A delicate, beautiful omelette is one of those pure dishes that makes you realise great food does not have to be about hundreds of ingredients on a plate. It’s about allowing a simple product to sing.


Check the smoked haddock for any tiny pin bones. Bring the milk to the boil in a wide-based saucepan. Carefully lay the smoked haddock in the pan, ensuring it is covered by the milk. Place a lid on the pan, turn off the heat and leave the fish to poach in the residual heat for about 10 minutes.

Once the haddock is cooked, remove it from the milk and gently flake the fish into a tray lined with greaseproof paper. Cover the tray with cling film and place in the fridge until ready to serve.
Pass the milk through a fine chinois into a clean saucepan and keep to one side.

Smoked fish béchamel:

Bring the smoked haddock poaching liquor to a gentle simmer.

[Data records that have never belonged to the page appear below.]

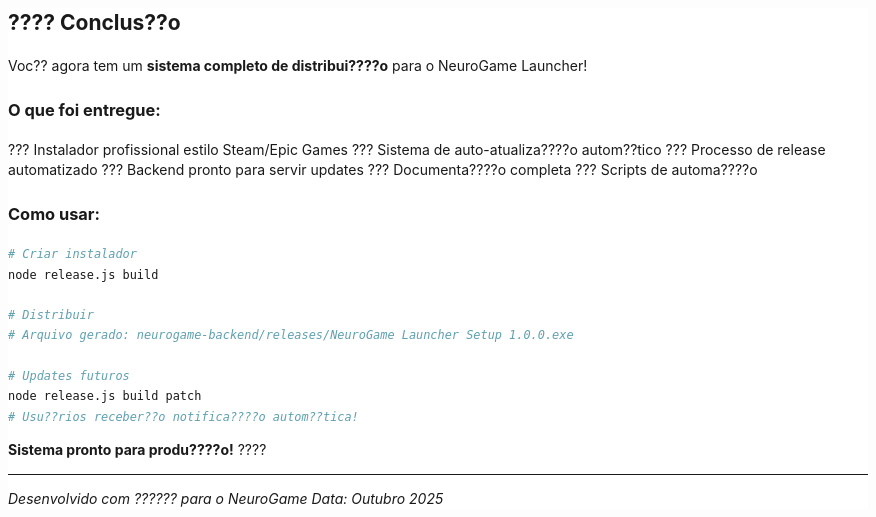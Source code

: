 
## ???? Conclus??o

Voc?? agora tem um **sistema completo de distribui????o** para o NeuroGame Launcher!

### O que foi entregue:

??? Instalador profissional estilo Steam/Epic Games
??? Sistema de auto-atualiza????o autom??tico
??? Processo de release automatizado
??? Backend pronto para servir updates
??? Documenta????o completa
??? Scripts de automa????o

### Como usar:

```bash
# Criar instalador
node release.js build

# Distribuir
# Arquivo gerado: neurogame-backend/releases/NeuroGame Launcher Setup 1.0.0.exe

# Updates futuros
node release.js build patch
# Usu??rios receber??o notifica????o autom??tica!
```

**Sistema pronto para produ????o!** ????

---

*Desenvolvido com ?????? para o NeuroGame*
*Data: Outubro 2025*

In a separate pan over a medium-low heat, melt the butter. Stir in the flour to make a roux and cook, stirring, for 2 minutes. Gradually ladle in the warm poaching liquor, stirring as you do so to keep the sauce smooth. Cook gently over a very low heat for 20 minutes.

Pass the sauce through a fine chinois and cover the surface with a piece of baking parchment or cling film to prevent a skin forming. Set aside until needed. (You won’t need all of the fish béchamel but you can freeze the rest.)

Omelette glaz:

Gently warm the béchamel in a saucepan then pour into a bowl and whisk in the hollandaise and egg yolks. Season with salt and pepper to taste and pass through a chinois into a warm jug or bowl. Keep warm to stop the glaze from splitting.

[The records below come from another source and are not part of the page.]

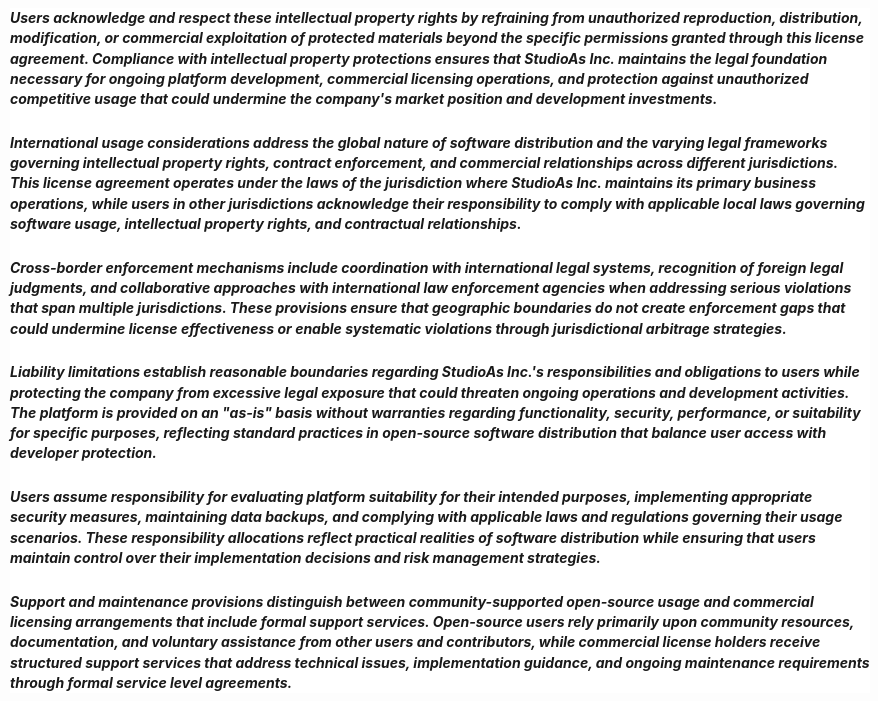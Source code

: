 ##### Users acknowledge and respect these intellectual property rights by refraining from unauthorized reproduction, distribution, modification, or commercial exploitation of protected materials beyond the specific permissions granted through this license agreement. Compliance with intellectual property protections ensures that StudioAs Inc. maintains the legal foundation necessary for ongoing platform development, commercial licensing operations, and protection against unauthorized competitive usage that could undermine the company's market position and development investments.

##### International usage considerations address the global nature of software distribution and the varying legal frameworks governing intellectual property rights, contract enforcement, and commercial relationships across different jurisdictions. This license agreement operates under the laws of the jurisdiction where StudioAs Inc. maintains its primary business operations, while users in other jurisdictions acknowledge their responsibility to comply with applicable local laws governing software usage, intellectual property rights, and contractual relationships.

##### Cross-border enforcement mechanisms include coordination with international legal systems, recognition of foreign legal judgments, and collaborative approaches with international law enforcement agencies when addressing serious violations that span multiple jurisdictions. These provisions ensure that geographic boundaries do not create enforcement gaps that could undermine license effectiveness or enable systematic violations through jurisdictional arbitrage strategies.

##### Liability limitations establish reasonable boundaries regarding StudioAs Inc.'s responsibilities and obligations to users while protecting the company from excessive legal exposure that could threaten ongoing operations and development activities. The platform is provided on an "as-is" basis without warranties regarding functionality, security, performance, or suitability for specific purposes, reflecting standard practices in open-source software distribution that balance user access with developer protection.

##### Users assume responsibility for evaluating platform suitability for their intended purposes, implementing appropriate security measures, maintaining data backups, and complying with applicable laws and regulations governing their usage scenarios. These responsibility allocations reflect practical realities of software distribution while ensuring that users maintain control over their implementation decisions and risk management strategies.

##### Support and maintenance provisions distinguish between community-supported open-source usage and commercial licensing arrangements that include formal support services. Open-source users rely primarily upon community resources, documentation, and voluntary assistance from other users and contributors, while commercial license holders receive structured support services that address technical issues, implementation guidance, and ongoing maintenance requirements through formal service level agreements.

To assemble & cook the omelette:

Crack the eggs into a jug blender and blend briefly to combine. Pass through a chinois into a measuring jug. Place 4 individual omelette pans (we use Staub) over a low heat.

Take the smoked haddock from the fridge, remove the cling film and lay on a grill tray. Warm under the salamander or grill.

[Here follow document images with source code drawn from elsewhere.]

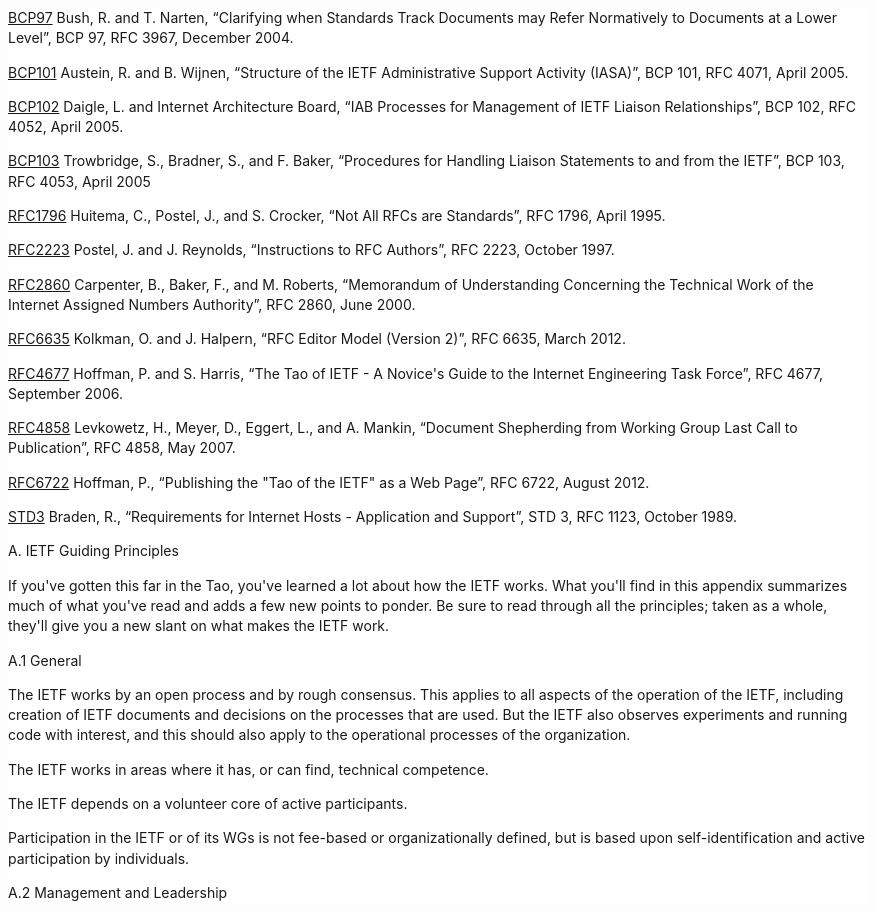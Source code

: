 [BCP97](https://tools.ietf.org/html/bcp97) Bush, R. and T. Narten, “Clarifying when Standards Track Documents may Refer Normatively to Documents at a Lower Level”, BCP 97, RFC 3967, December 2004.

[BCP101](https://tools.ietf.org/html/bcp101) Austein, R. and B. Wijnen, “Structure of the IETF Administrative Support Activity (IASA)”, BCP 101, RFC 4071, April 2005.

[BCP102](https://tools.ietf.org/html/bcp102) Daigle, L. and Internet Architecture Board, “IAB Processes for Management of IETF Liaison Relationships”, BCP 102, RFC 4052, April 2005.

[BCP103](https://tools.ietf.org/html/bcp103) Trowbridge, S., Bradner, S., and F. Baker, “Procedures for Handling Liaison Statements to and from the IETF”, BCP 103, RFC 4053, April 2005

[RFC1796](https://tools.ietf.org/html/rfc1796) Huitema, C., Postel, J., and S. Crocker, “Not All RFCs are Standards”, RFC 1796, April 1995.

[RFC2223](https://tools.ietf.org/html/rfc2223) Postel, J. and J. Reynolds, “Instructions to RFC Authors”, RFC 2223, October 1997.

[RFC2860](https://tools.ietf.org/html/rfc2860) Carpenter, B., Baker, F., and M. Roberts, “Memorandum of Understanding Concerning the Technical Work of the Internet Assigned Numbers Authority”, RFC 2860, June 2000.

[RFC6635](https://tools.ietf.org/html/rfc6635) Kolkman, O. and J. Halpern, “RFC Editor Model (Version 2)”, RFC 6635, March 2012.

[RFC4677](https://tools.ietf.org/html/rfc4677) Hoffman, P. and S. Harris, “The Tao of IETF - A Novice's Guide to the Internet Engineering Task Force”, RFC 4677, September 2006.

[RFC4858](https://tools.ietf.org/html/rfc4858) Levkowetz, H., Meyer, D., Eggert, L., and A. Mankin, “Document Shepherding from Working Group Last Call to Publication”, RFC 4858, May 2007.

[RFC6722](https://tools.ietf.org/html/rfc6722) Hoffman, P., “Publishing the "Tao of the IETF" as a Web Page”, RFC 6722, August 2012.

[STD3](https://tools.ietf.org/html/std3) Braden, R., “Requirements for Internet Hosts - Application and Support”, STD 3, RFC 1123, October 1989.

A. IETF Guiding Principles

If you've gotten this far in the Tao, you've learned a lot about how the IETF works. What you'll find in this appendix summarizes much of what you've read and adds a few new points to ponder. Be sure to read through all the principles; taken as a whole, they'll give you a new slant on what makes the IETF work.

A.1 General

The IETF works by an open process and by rough consensus. This applies to all aspects of the operation of the IETF, including creation of IETF documents and decisions on the processes that are used. But the IETF also observes experiments and running code with interest, and this should also apply to the operational processes of the organization.

The IETF works in areas where it has, or can find, technical competence.

The IETF depends on a volunteer core of active participants.

Participation in the IETF or of its WGs is not fee-based or organizationally defined, but is based upon self-identification and active participation by individuals.

A.2 Management and Leadership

To each omelette pan, add 1 tbsp butter and heat until melted and foaming. Pour the blended egg into the pans, dividing it equally. Using a spatula, gently move the egg around in the pans until they start to firm up. Remove from the heat; you want the eggs to be slightly loose, as they will continue to cook off the heat.

Season the omelettes with salt and pepper and sprinkle the grated Parmesan over their surfaces. Divide the flaked smoked haddock between the omelettes, then spoon on the glaze to cover the fish and extend to the edge of the pans. If the glaze spills over the side of the pan, wipe it away, as this will burn on the side when blowtorching.

To finish, wave a cook’s blowtorch over the surface of the omelettes to caramelise the glaze. Allow the glaze to become quite dark, as
the bitterness will balance out the richness of all the other ingredients.